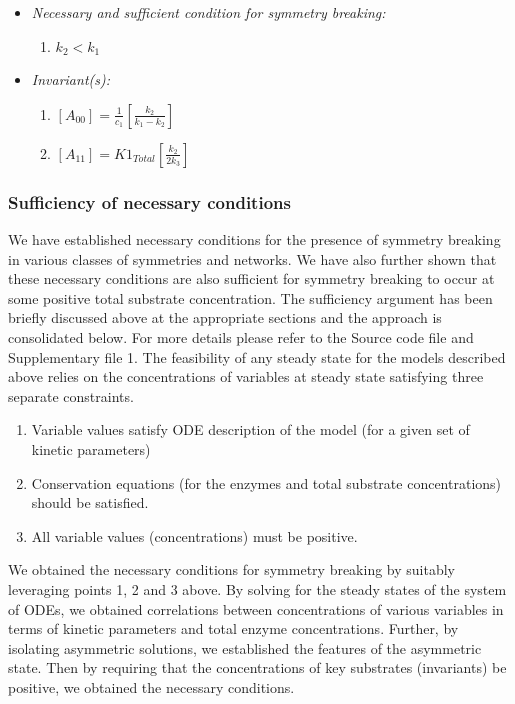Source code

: \documentclass[9pt,lineno]{elife}
\begin{document}
\begin{appendixbox}
\begin{itemize}
    \item \textit{Necessary and sufficient condition for symmetry breaking:}
    \begin{enumerate}
        \item $k_2 < k_1$ 
    \end{enumerate}
        \item \textit{Invariant(s):} 
    \begin{enumerate}
        \item $[A_{00}] = \frac{1}{c_1}\left[\frac{k_2}{k_1-k_2}\right]$
        \item $[A_{11}] = K1_{Total}\left[\frac{k_2}{2k_3}\right]$
    \end{enumerate}
\end{itemize}

\subsubsection*{Sufficiency of necessary conditions}

 We have established necessary conditions for the presence of symmetry breaking in various classes of symmetries and networks. We have also further shown that these necessary conditions are also sufficient for symmetry breaking to occur at some positive total substrate concentration. The sufficiency argument has been briefly discussed above at the appropriate sections and the approach is consolidated below. For more details please refer to the Source code file and Supplementary file 1. The feasibility of any steady state for the models described above relies on the concentrations of variables at steady state satisfying three separate constraints. 

\begin{enumerate}
    \item Variable values satisfy ODE description of the model (for a given set of kinetic parameters)
    \item Conservation equations (for the enzymes and total substrate concentrations) should be satisfied. 
    \item All variable values (concentrations) must be positive. 
\end{enumerate}

We obtained the necessary conditions for symmetry breaking by suitably leveraging points 1, 2 and 3 above. By solving for the steady states of the system of ODEs, we obtained correlations between concentrations of various variables in terms of kinetic parameters and total enzyme concentrations. Further, by isolating  asymmetric solutions, we established the features of the asymmetric state. Then by requiring that the concentrations of key substrates (invariants) be positive, we obtained the necessary conditions. 


\end{appendixbox}
\end{document}
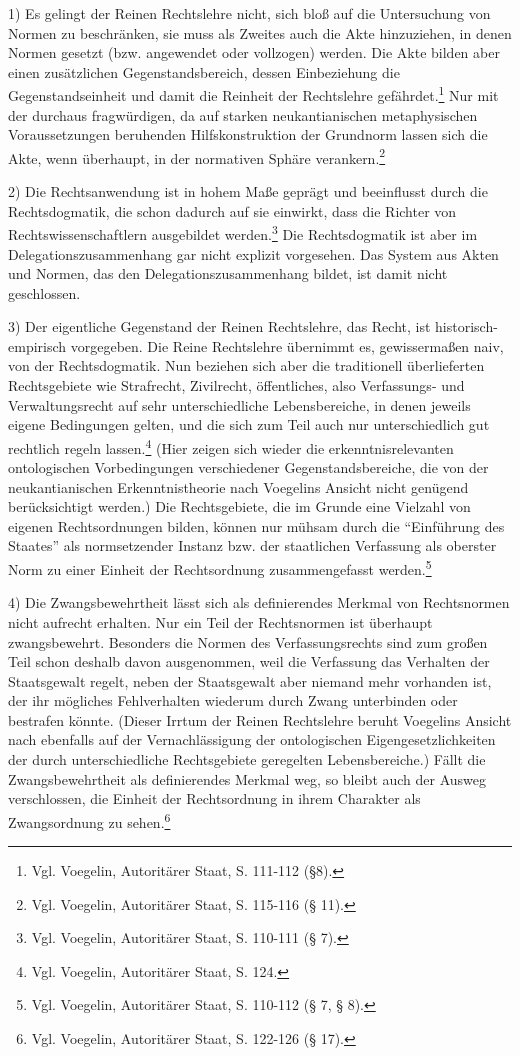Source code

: \documentclass[12pt,a4paper,ngerman]{article}
\begin{document}
1) Es gelingt der Reinen Rechtslehre nicht, sich bloß auf die
Untersuchung von Normen zu beschränken, sie muss als Zweites auch die
Akte hinzuziehen, in denen Normen gesetzt (bzw. angewendet oder
vollzogen) werden. Die Akte bilden aber einen zusätzlichen
Gegenstandsbereich, dessen Einbeziehung die Gegenstandseinheit und
damit die Reinheit der Rechtslehre gefährdet.\footnote{Vgl. Voegelin,
  Autoritärer Staat, S. 111-112 (§8).} Nur mit der durchaus
fragwürdigen, da auf starken neukantianischen metaphysischen
Voraussetzungen beruhenden Hilfskonstruktion der Grundnorm lassen sich
die Akte, wenn überhaupt, in der normativen Sphäre
verankern.\footnote{Vgl. Voegelin, Autoritärer Staat, S.  115-116 (§
  11).}

2) Die Rechtsanwendung ist in hohem Maße geprägt und beeinflusst durch
die Rechtsdogmatik, die schon dadurch auf sie einwirkt, dass die
Richter von Rechtswissenschaftlern ausgebildet
werden.\footnote{Vgl. Voegelin, Autoritärer Staat, S. 110-111 (§ 7).} Die
Rechtsdogmatik ist aber im Delegationszusammenhang gar nicht explizit
vorgesehen. Das System aus Akten und Normen, das den
Delegationszusammenhang bildet, ist damit nicht geschlossen.

3) Der eigentliche Gegenstand der Reinen Rechtslehre, das Recht, ist
historisch-empirisch vorgegeben. Die Reine Rechtslehre übernimmt es,
gewissermaßen naiv, von der Rechtsdogmatik. Nun beziehen sich aber die
traditionell überlieferten Rechtsgebiete wie Strafrecht, Zivilrecht,
öffentliches, also Verfassungs- und Verwaltungsrecht auf sehr unterschiedliche
Lebensbereiche, in denen jeweils eigene Bedingungen gelten, und die sich zum
Teil auch nur unterschiedlich gut rechtlich regeln lassen.\footnote{Vgl.
  Voegelin, Autoritärer Staat, S.  124.}  (Hier zeigen sich wieder die
erkenntnisrelevanten ontologischen Vorbedingungen verschiedener
Gegenstandsbereiche, die von der neukantianischen Erkenntnistheorie nach
Voegelins Ansicht nicht genügend berücksichtigt werden.) Die Rechtsgebiete,
die im Grunde eine Vielzahl von eigenen Rechtsordnungen bilden, können nur
mühsam durch die "`Einführung des Staates"' als normsetzender Instanz bzw. der
staatlichen Verfassung als oberster Norm zu einer Einheit der Rechtsordnung
zusammengefasst werden.\footnote{Vgl.  Voegelin, Autoritärer Staat, S. 110-112
  (§ 7, § 8).}

4) Die Zwangsbewehrtheit lässt sich als definierendes Merkmal von Rechtsnormen
nicht aufrecht erhalten. Nur ein Teil der Rechtsnormen ist überhaupt
zwangsbewehrt. Besonders die Normen des Verfassungsrechts sind zum großen Teil
schon deshalb davon ausgenommen, weil die Verfassung das Verhalten der
Staatsgewalt regelt, neben der Staatsgewalt aber niemand mehr vorhanden ist,
der ihr mögliches Fehlverhalten wiederum durch Zwang unterbinden oder
bestrafen könnte.  (Dieser Irrtum der Reinen Rechtslehre beruht Voegelins
Ansicht nach ebenfalls auf der Vernachlässigung der ontologischen
Eigengesetzlichkeiten der durch unterschiedliche Rechtsgebiete geregelten
Lebensbereiche.) Fällt die Zwangsbewehrtheit als definierendes Merkmal weg, so
bleibt auch der Ausweg verschlossen, die Einheit der Rechtsordnung in ihrem
Charakter als Zwangsordnung zu sehen.\footnote{Vgl. Voegelin, Autoritärer
  Staat, S.  122-126 (§ 17).}
\end{document}
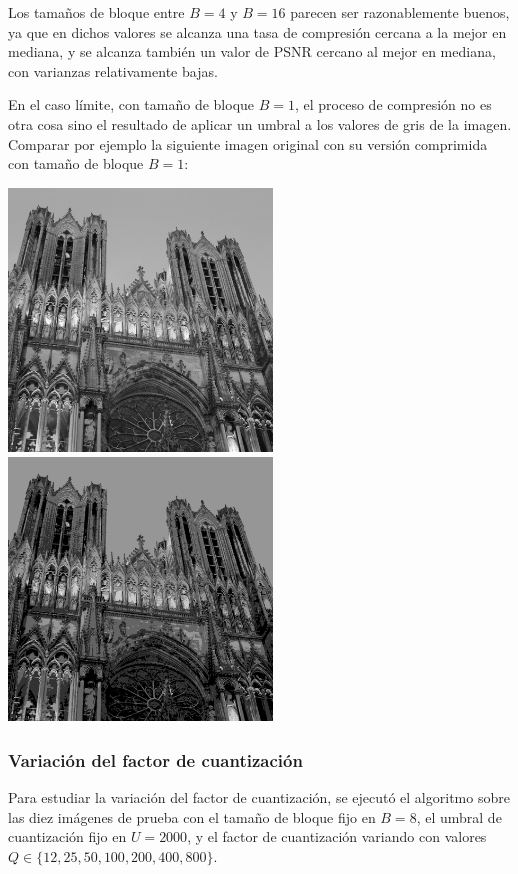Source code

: \documentclass{article}
\newcommand{\set}[1]{\{#1\}}
\begin{document}
Los tamaños de bloque entre $B = 4$ y $B = 16$ parecen ser razonablemente
buenos,
ya que en dichos valores se alcanza una tasa de compresión cercana a la
mejor en mediana,
y se alcanza también un valor de PSNR cercano al mejor en mediana,
con varianzas relativamente bajas.

\bigskip
En el caso límite, con tamaño de bloque $B = 1$, el proceso de
compresión no es otra cosa sino el resultado de aplicar un umbral
a los valores de gris de la imagen.
Comparar por ejemplo la siguiente imagen original con su versión
comprimida con tamaño de bloque $B = 1$:
\begin{center}
\includegraphics[width=7cm]{../imgs/input/imgs_gray/img04.png}
\includegraphics[width=7cm]{../imgs/output/gray_1_50_2000/img04.png}
\end{center}

\subsubsection{Variación del factor de cuantización}
\label{sec:variacion_factor_cuantizacion}

Para estudiar la variación del factor de cuantización, se ejecutó el
algoritmo sobre las diez imágenes de prueba con el
tamaño de bloque fijo en $B = 8$,
el umbral de cuantización fijo en $U = 2000$,
y el factor de cuantización variando con valores
$Q \in \set{12,25,50,100,200,400,800}$.
\end{document}
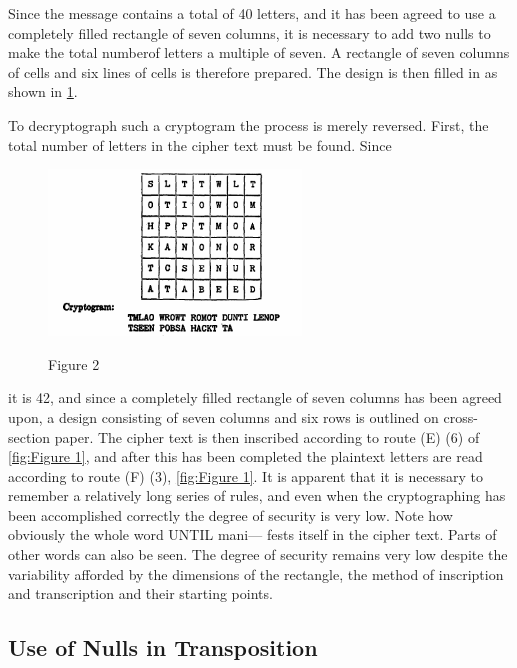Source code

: Since the message contains a total of 40 letters, and it has been
agreed to use a completely filled rectangle of seven columns, it is
necessary to add two nulls to make the total numberof letters a
multiple of seven. A rectangle of seven columns of cells and six
lines of cells is therefore prepared. The design is then filled in as
shown in \ref{fig:Figure 2}.

\mypara To decryptograph such a cryptogram the process is merely reversed.
First, the total number of letters in the cipher text must be found. Since

\begin{figure}[h]
  \centering
    \includegraphics[width=0.6\textwidth,natwidth=390,natheight=256]{Chapter2_Figure2.png}
    \label{fig:Figure 2}
    \caption{Figure 2}
\end{figure}

it is 42, and since a completely filled rectangle of seven columns has been
agreed upon, a design consisting of seven columns and six rows is outlined on cross-section paper. The cipher text is then inscribed according
to route (E) (6) of \ref{fig:Figure 1}, and after this has been completed the plaintext letters are read according to route (F) (3), \ref{fig:Figure 1}. It is apparent
that it is necessary to remember a relatively long series of rules, and even
when the cryptographing has been accomplished correctly the degree of
security is very low. Note how obviously the whole word UNTIL mani—
fests itself in the cipher text. Parts of other words can also be seen.
The degree of security remains very low despite the variability afforded
by the dimensions of the rectangle, the method of inscription and transcription and their starting points.

\subsection{Use of Nulls in Transposition}

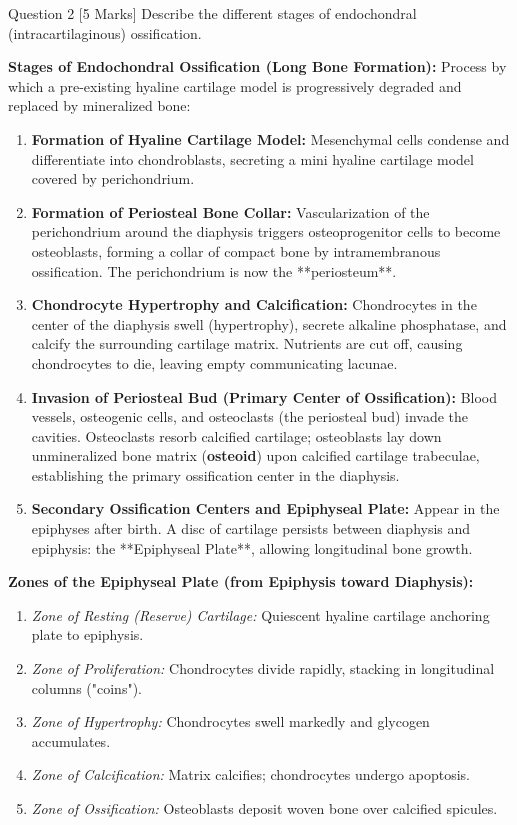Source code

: \documentclass[11pt,a4paper]{article}
\begin{document}
\begin{qbox}{Question 2 [5 Marks]}
Describe the different stages of endochondral (intracartilaginous) ossification.
\end{qbox}

\begin{ansbox}
\textbf{Stages of Endochondral Ossification (Long Bone Formation):}
Process by which a pre-existing hyaline cartilage model is progressively degraded and replaced by mineralized bone:

\begin{enumerate}[leftmargin=*]
    \item \textbf{Formation of Hyaline Cartilage Model:} Mesenchymal cells condense and differentiate into chondroblasts, secreting a mini hyaline cartilage model covered by perichondrium.
    \item \textbf{Formation of Periosteal Bone Collar:} Vascularization of the perichondrium around the diaphysis triggers osteoprogenitor cells to become osteoblasts, forming a collar of compact bone by intramembranous ossification. The perichondrium is now the **periosteum**.
    \item \textbf{Chondrocyte Hypertrophy and Calcification:} Chondrocytes in the center of the diaphysis swell (hypertrophy), secrete alkaline phosphatase, and calcify the surrounding cartilage matrix. Nutrients are cut off, causing chondrocytes to die, leaving empty communicating lacunae.
    \item \textbf{Invasion of Periosteal Bud (Primary Center of Ossification):} Blood vessels, osteogenic cells, and osteoclasts (the periosteal bud) invade the cavities. Osteoclasts resorb calcified cartilage; osteoblasts lay down unmineralized bone matrix (\textbf{osteoid}) upon calcified cartilage trabeculae, establishing the primary ossification center in the diaphysis.
    \item \textbf{Secondary Ossification Centers and Epiphyseal Plate:} Appear in the epiphyses after birth. A disc of cartilage persists between diaphysis and epiphysis: the **Epiphyseal Plate**, allowing longitudinal bone growth.
\end{enumerate}

\textbf{Zones of the Epiphyseal Plate (from Epiphysis toward Diaphysis):}
\begin{enumerate}[leftmargin=*]
    \item \textit{Zone of Resting (Reserve) Cartilage:} Quiescent hyaline cartilage anchoring plate to epiphysis.
    \item \textit{Zone of Proliferation:} Chondrocytes divide rapidly, stacking in longitudinal columns ("coins").
    \item \textit{Zone of Hypertrophy:} Chondrocytes swell markedly and glycogen accumulates.
    \item \textit{Zone of Calcification:} Matrix calcifies; chondrocytes undergo apoptosis.
    \item \textit{Zone of Ossification:} Osteoblasts deposit woven bone over calcified spicules.
\end{enumerate}
\end{ansbox}
\end{document}
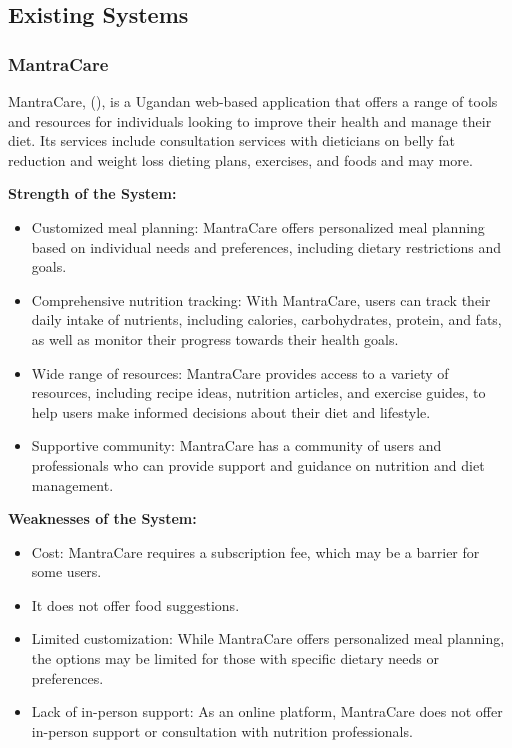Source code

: \documentclass{article}
\begin{document}
\subsection{Existing Systems}

\subsubsection{MantraCare}

MantraCare, (\cite{mantracare}), is a Ugandan web-based application that offers a range of tools and resources for individuals looking to improve their health and manage their diet. Its services include consultation services with dieticians on belly fat reduction and weight loss dieting plans, exercises, and foods and may more.

\textbf{Strength of the System:}

\begin{itemize}

\item Customized meal planning: MantraCare offers personalized meal planning based on individual needs and preferences, including dietary restrictions and goals.
\item Comprehensive nutrition tracking: With MantraCare, users can track their daily intake of nutrients, including calories, carbohydrates, protein, and fats, as well as monitor their progress towards their health goals.
\item Wide range of resources: MantraCare provides access to a variety of resources, including recipe ideas, nutrition articles, and exercise guides, to help users make informed decisions about their diet and lifestyle.
\item Supportive community: MantraCare has a community of users and professionals who can provide support and guidance on nutrition and diet management.

\end{itemize}

\textbf{Weaknesses of the System:}

\begin{itemize}
\item Cost: MantraCare requires a subscription fee, which may be a barrier for some users.
\item It does not offer food suggestions.
\item Limited customization: While MantraCare offers personalized meal planning, the options may be limited for those with specific dietary needs or preferences.
\item Lack of in-person support: As an online platform, MantraCare does not offer in-person support or consultation with nutrition professionals.

\end{itemize}
\end{document}
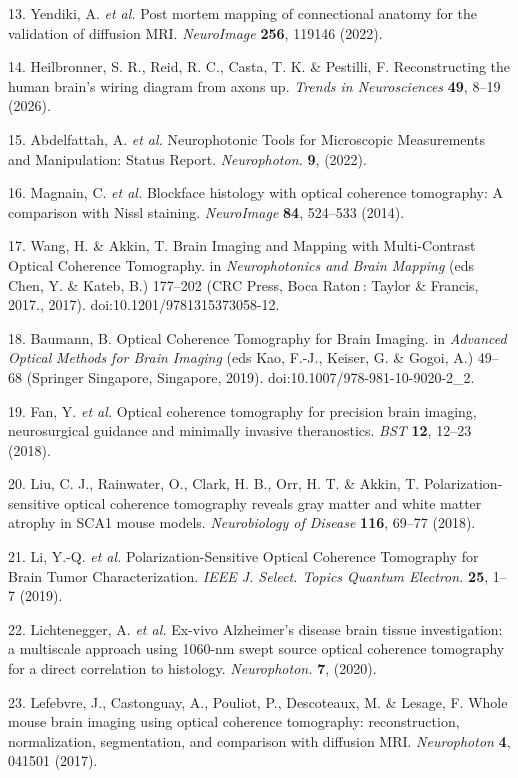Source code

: \documentclass{article}
\begin{document}
\begin{hangpars}
13. Yendiki, A. \emph{et al.} Post mortem mapping of connectional anatomy for the validation of diffusion MRI. \emph{NeuroImage} \textbf{256}, 119146 (2022).

14. Heilbronner, S. R., Reid, R. C., Casta, T. K. \& Pestilli, F. Reconstructing the human brain’s wiring diagram from axons up. \emph{Trends in Neurosciences} \textbf{49}, 8–19 (2026).

15. Abdelfattah, A. \emph{et al.} Neurophotonic Tools for Microscopic Measurements and Manipulation: Status Report. \emph{Neurophoton.} \textbf{9}, (2022).

16. Magnain, C. \emph{et al.} Blockface histology with optical coherence tomography: A comparison with Nissl staining. \emph{NeuroImage} \textbf{84}, 524–533 (2014).

17. Wang, H. \& Akkin, T. Brain Imaging and Mapping with Multi-Contrast Optical Coherence Tomography. in \emph{Neurophotonics and Brain Mapping} (eds Chen, Y. \& Kateb, B.) 177–202 (CRC Press, Boca Raton : Taylor \& Francis, 2017., 2017). doi:10.1201/9781315373058-12.

18. Baumann, B. Optical Coherence Tomography for Brain Imaging. in \emph{Advanced Optical} \emph{Methods for Brain Imaging} (eds Kao, F.-J., Keiser, G. \& Gogoi, A.) 49–68 (Springer Singapore, Singapore, 2019). doi:10.1007/978-981-10-9020-2\_2.

19. Fan, Y. \emph{et al.} Optical coherence tomography for precision brain imaging, neurosurgical guidance and minimally invasive theranostics. \emph{BST} \textbf{12}, 12–23 (2018).

20. Liu, C. J., Rainwater, O., Clark, H. B., Orr, H. T. \& Akkin, T. Polarization-sensitive optical coherence tomography reveals gray matter and white matter atrophy in SCA1 mouse models. \emph{Neurobiology of Disease} \textbf{116}, 69–77 (2018).

21. Li, Y.-Q. \emph{et al.} Polarization-Sensitive Optical Coherence Tomography for Brain Tumor Characterization. \emph{IEEE J. Select. Topics Quantum Electron.} \textbf{25}, 1–7 (2019).

22. Lichtenegger, A. \emph{et al.} Ex-vivo Alzheimer’s disease brain tissue investigation: a multiscale approach using 1060-nm swept source optical coherence tomography for a direct correlation to histology. \emph{Neurophoton.} \textbf{7}, (2020).

23. Lefebvre, J., Castonguay, A., Pouliot, P., Descoteaux, M. \& Lesage, F. Whole mouse brain imaging using optical coherence tomography: reconstruction, normalization, segmentation, and comparison with diffusion MRI. \emph{Neurophoton} \textbf{4}, 041501 (2017).


\end{hangpars}
\end{document}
━━━━━━━━━━━━━━━━━━━━━━━━━━━━━━
#### WHAT IS REQUIRED
From the entries above, pull out each line that includes "columns".

#### TASK RESULT
agreed to use a completely filled rectangle of seven columns, it is
multiple of seven. A rectangle of seven columns of cells and six
it is 42, and since a completely filled rectangle of seven columns has been
agreed upon, a design consisting of seven columns and six rows is outlined on cross-section paper. The cipher text is then inscribed according
    \item \textit{Zone of Proliferation:} Chondrocytes divide rapidly, stacking in longitudinal columns ("coins").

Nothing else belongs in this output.